►

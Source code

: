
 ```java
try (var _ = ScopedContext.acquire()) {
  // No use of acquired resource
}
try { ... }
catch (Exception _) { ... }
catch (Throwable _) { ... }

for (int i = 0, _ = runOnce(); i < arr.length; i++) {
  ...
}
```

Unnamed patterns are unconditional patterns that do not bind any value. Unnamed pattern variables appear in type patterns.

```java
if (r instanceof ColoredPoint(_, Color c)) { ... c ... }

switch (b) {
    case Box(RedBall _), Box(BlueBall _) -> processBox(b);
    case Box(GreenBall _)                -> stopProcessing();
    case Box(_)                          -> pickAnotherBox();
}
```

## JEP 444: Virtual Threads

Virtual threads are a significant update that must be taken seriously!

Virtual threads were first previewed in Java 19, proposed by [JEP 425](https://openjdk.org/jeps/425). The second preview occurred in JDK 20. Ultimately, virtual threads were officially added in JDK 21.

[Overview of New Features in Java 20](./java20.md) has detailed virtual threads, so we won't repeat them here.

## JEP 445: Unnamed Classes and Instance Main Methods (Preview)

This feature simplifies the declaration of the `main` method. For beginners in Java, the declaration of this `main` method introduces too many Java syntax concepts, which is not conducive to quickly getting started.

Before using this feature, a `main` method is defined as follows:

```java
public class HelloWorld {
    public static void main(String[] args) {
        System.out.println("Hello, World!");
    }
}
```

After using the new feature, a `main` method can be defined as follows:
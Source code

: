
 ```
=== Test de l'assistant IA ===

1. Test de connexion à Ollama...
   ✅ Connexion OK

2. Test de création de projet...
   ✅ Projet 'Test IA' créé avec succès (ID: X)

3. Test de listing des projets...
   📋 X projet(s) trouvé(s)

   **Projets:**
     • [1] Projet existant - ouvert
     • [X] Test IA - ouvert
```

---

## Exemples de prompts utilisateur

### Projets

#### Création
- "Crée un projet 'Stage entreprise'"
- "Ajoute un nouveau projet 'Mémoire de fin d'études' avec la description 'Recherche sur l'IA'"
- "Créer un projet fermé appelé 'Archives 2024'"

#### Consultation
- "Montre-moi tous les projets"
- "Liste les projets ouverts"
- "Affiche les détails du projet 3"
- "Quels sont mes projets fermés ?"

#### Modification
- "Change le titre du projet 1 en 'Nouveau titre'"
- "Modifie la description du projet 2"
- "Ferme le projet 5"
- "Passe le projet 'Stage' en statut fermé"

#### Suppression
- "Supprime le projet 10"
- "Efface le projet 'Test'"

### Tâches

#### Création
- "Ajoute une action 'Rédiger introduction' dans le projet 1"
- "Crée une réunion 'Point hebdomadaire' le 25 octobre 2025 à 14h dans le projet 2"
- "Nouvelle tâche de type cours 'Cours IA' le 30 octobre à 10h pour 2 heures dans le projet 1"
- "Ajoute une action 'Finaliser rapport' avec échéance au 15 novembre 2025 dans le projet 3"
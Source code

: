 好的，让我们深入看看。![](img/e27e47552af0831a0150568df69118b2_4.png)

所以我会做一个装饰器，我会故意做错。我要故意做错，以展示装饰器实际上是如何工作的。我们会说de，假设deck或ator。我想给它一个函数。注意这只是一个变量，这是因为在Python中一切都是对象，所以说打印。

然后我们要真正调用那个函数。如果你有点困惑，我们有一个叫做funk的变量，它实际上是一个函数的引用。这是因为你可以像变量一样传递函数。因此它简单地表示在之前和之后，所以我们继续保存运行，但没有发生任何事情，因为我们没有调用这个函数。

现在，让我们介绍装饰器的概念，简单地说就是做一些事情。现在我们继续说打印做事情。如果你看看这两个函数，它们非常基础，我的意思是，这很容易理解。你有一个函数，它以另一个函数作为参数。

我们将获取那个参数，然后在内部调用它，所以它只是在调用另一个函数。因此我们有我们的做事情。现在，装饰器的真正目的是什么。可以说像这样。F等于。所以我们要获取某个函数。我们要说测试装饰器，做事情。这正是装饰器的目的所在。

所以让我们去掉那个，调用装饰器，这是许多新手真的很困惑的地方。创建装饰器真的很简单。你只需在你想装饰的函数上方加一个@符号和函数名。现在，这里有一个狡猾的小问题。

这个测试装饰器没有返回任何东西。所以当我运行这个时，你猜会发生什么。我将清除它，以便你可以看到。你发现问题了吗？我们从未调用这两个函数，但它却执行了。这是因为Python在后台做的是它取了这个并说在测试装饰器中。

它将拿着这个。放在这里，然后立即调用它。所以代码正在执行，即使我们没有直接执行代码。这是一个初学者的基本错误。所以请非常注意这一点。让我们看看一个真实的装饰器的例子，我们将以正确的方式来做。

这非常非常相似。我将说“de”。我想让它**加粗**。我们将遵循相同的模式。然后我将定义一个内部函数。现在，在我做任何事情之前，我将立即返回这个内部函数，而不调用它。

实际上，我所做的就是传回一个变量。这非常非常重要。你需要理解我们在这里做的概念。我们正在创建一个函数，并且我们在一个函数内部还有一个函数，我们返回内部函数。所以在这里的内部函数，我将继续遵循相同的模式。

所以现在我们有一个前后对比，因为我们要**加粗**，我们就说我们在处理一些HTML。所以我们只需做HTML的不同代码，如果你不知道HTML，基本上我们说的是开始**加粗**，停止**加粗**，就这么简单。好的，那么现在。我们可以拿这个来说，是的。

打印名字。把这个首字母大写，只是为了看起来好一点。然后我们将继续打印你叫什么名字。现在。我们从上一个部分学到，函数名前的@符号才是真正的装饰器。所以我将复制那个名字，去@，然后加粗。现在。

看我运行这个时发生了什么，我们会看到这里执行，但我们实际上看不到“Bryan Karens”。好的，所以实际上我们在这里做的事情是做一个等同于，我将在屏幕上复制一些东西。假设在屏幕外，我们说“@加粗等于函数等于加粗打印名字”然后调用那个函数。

◄

YOUR TASK
Write out the records again, exactly as given.

SOLUTION FOR THIS EXERCISE
Source code

:
 ```java
try (var _ = ScopedContext.acquire()) {
  // No use of acquired resource
}
try { ... }
catch (Exception _) { ... }
catch (Throwable _) { ... }

for (int i = 0, _ = runOnce(); i < arr.length; i++) {
  ...
}
```

Unnamed patterns are unconditional patterns that do not bind any value. Unnamed pattern variables appear in type patterns.

```java
if (r instanceof ColoredPoint(_, Color c)) { ... c ... }

switch (b) {
    case Box(RedBall _), Box(BlueBall _) -> processBox(b);
    case Box(GreenBall _)                -> stopProcessing();
    case Box(_)                          -> pickAnotherBox();
}
```

## JEP 444: Virtual Threads

Virtual threads are a significant update that must be taken seriously!

Virtual threads were first previewed in Java 19, proposed by [JEP 425](https://openjdk.org/jeps/425). The second preview occurred in JDK 20. Ultimately, virtual threads were officially added in JDK 21.

[Overview of New Features in Java 20](./java20.md) has detailed virtual threads, so we won't repeat them here.

## JEP 445: Unnamed Classes and Instance Main Methods (Preview)

This feature simplifies the declaration of the `main` method. For beginners in Java, the declaration of this `main` method introduces too many Java syntax concepts, which is not conducive to quickly getting started.

Before using this feature, a `main` method is defined as follows:

```java
public class HelloWorld {
    public static void main(String[] args) {
        System.out.println("Hello, World!");
    }
}
```

After using the new feature, a `main` method can be defined as follows:
Source code

:
 ```
=== Test de l'assistant IA ===

1. Test de connexion à Ollama...
   ✅ Connexion OK

2. Test de création de projet...
   ✅ Projet 'Test IA' créé avec succès (ID: X)

3. Test de listing des projets...
   📋 X projet(s) trouvé(s)

   **Projets:**
     • [1] Projet existant - ouvert
     • [X] Test IA - ouvert
```

---

## Exemples de prompts utilisateur

### Projets

#### Création
- "Crée un projet 'Stage entreprise'"
- "Ajoute un nouveau projet 'Mémoire de fin d'études' avec la description 'Recherche sur l'IA'"
- "Créer un projet fermé appelé 'Archives 2024'"

#### Consultation
- "Montre-moi tous les projets"
- "Liste les projets ouverts"
- "Affiche les détails du projet 3"
- "Quels sont mes projets fermés ?"

#### Modification
- "Change le titre du projet 1 en 'Nouveau titre'"
- "Modifie la description du projet 2"
- "Ferme le projet 5"
- "Passe le projet 'Stage' en statut fermé"

#### Suppression
- "Supprime le projet 10"
- "Efface le projet 'Test'"

### Tâches

#### Création
- "Ajoute une action 'Rédiger introduction' dans le projet 1"
- "Crée une réunion 'Point hebdomadaire' le 25 octobre 2025 à 14h dans le projet 2"
- "Nouvelle tâche de type cours 'Cours IA' le 30 octobre à 10h pour 2 heures dans le projet 1"
- "Ajoute une action 'Finaliser rapport' avec échéance au 15 novembre 2025 dans le projet 3"
Source code

: 好的，让我们深入看看。![](img/e27e47552af0831a0150568df69118b2_4.png)

所以我会做一个装饰器，我会故意做错。我要故意做错，以展示装饰器实际上是如何工作的。我们会说de，假设deck或ator。我想给它一个函数。注意这只是一个变量，这是因为在Python中一切都是对象，所以说打印。

然后我们要真正调用那个函数。如果你有点困惑，我们有一个叫做funk的变量，它实际上是一个函数的引用。这是因为你可以像变量一样传递函数。因此它简单地表示在之前和之后，所以我们继续保存运行，但没有发生任何事情，因为我们没有调用这个函数。

现在，让我们介绍装饰器的概念，简单地说就是做一些事情。现在我们继续说打印做事情。如果你看看这两个函数，它们非常基础，我的意思是，这很容易理解。你有一个函数，它以另一个函数作为参数。

我们将获取那个参数，然后在内部调用它，所以它只是在调用另一个函数。因此我们有我们的做事情。现在，装饰器的真正目的是什么。可以说像这样。F等于。所以我们要获取某个函数。我们要说测试装饰器，做事情。这正是装饰器的目的所在。

所以让我们去掉那个，调用装饰器，这是许多新手真的很困惑的地方。创建装饰器真的很简单。你只需在你想装饰的函数上方加一个@符号和函数名。现在，这里有一个狡猾的小问题。

这个测试装饰器没有返回任何东西。所以当我运行这个时，你猜会发生什么。我将清除它，以便你可以看到。你发现问题了吗？我们从未调用这两个函数，但它却执行了。这是因为Python在后台做的是它取了这个并说在测试装饰器中。

它将拿着这个。放在这里，然后立即调用它。所以代码正在执行，即使我们没有直接执行代码。这是一个初学者的基本错误。所以请非常注意这一点。让我们看看一个真实的装饰器的例子，我们将以正确的方式来做。

这非常非常相似。我将说“de”。我想让它**加粗**。我们将遵循相同的模式。然后我将定义一个内部函数。现在，在我做任何事情之前，我将立即返回这个内部函数，而不调用它。

实际上，我所做的就是传回一个变量。这非常非常重要。你需要理解我们在这里做的概念。我们正在创建一个函数，并且我们在一个函数内部还有一个函数，我们返回内部函数。所以在这里的内部函数，我将继续遵循相同的模式。

所以现在我们有一个前后对比，因为我们要**加粗**，我们就说我们在处理一些HTML。所以我们只需做HTML的不同代码，如果你不知道HTML，基本上我们说的是开始**加粗**，停止**加粗**，就这么简单。好的，那么现在。我们可以拿这个来说，是的。

打印名字。把这个首字母大写，只是为了看起来好一点。然后我们将继续打印你叫什么名字。现在。我们从上一个部分学到，函数名前的@符号才是真正的装饰器。所以我将复制那个名字，去@，然后加粗。现在。

看我运行这个时发生了什么，我们会看到这里执行，但我们实际上看不到“Bryan Karens”。好的，所以实际上我们在这里做的事情是做一个等同于，我将在屏幕上复制一些东西。假设在屏幕外，我们说“@加粗等于函数等于加粗打印名字”然后调用那个函数。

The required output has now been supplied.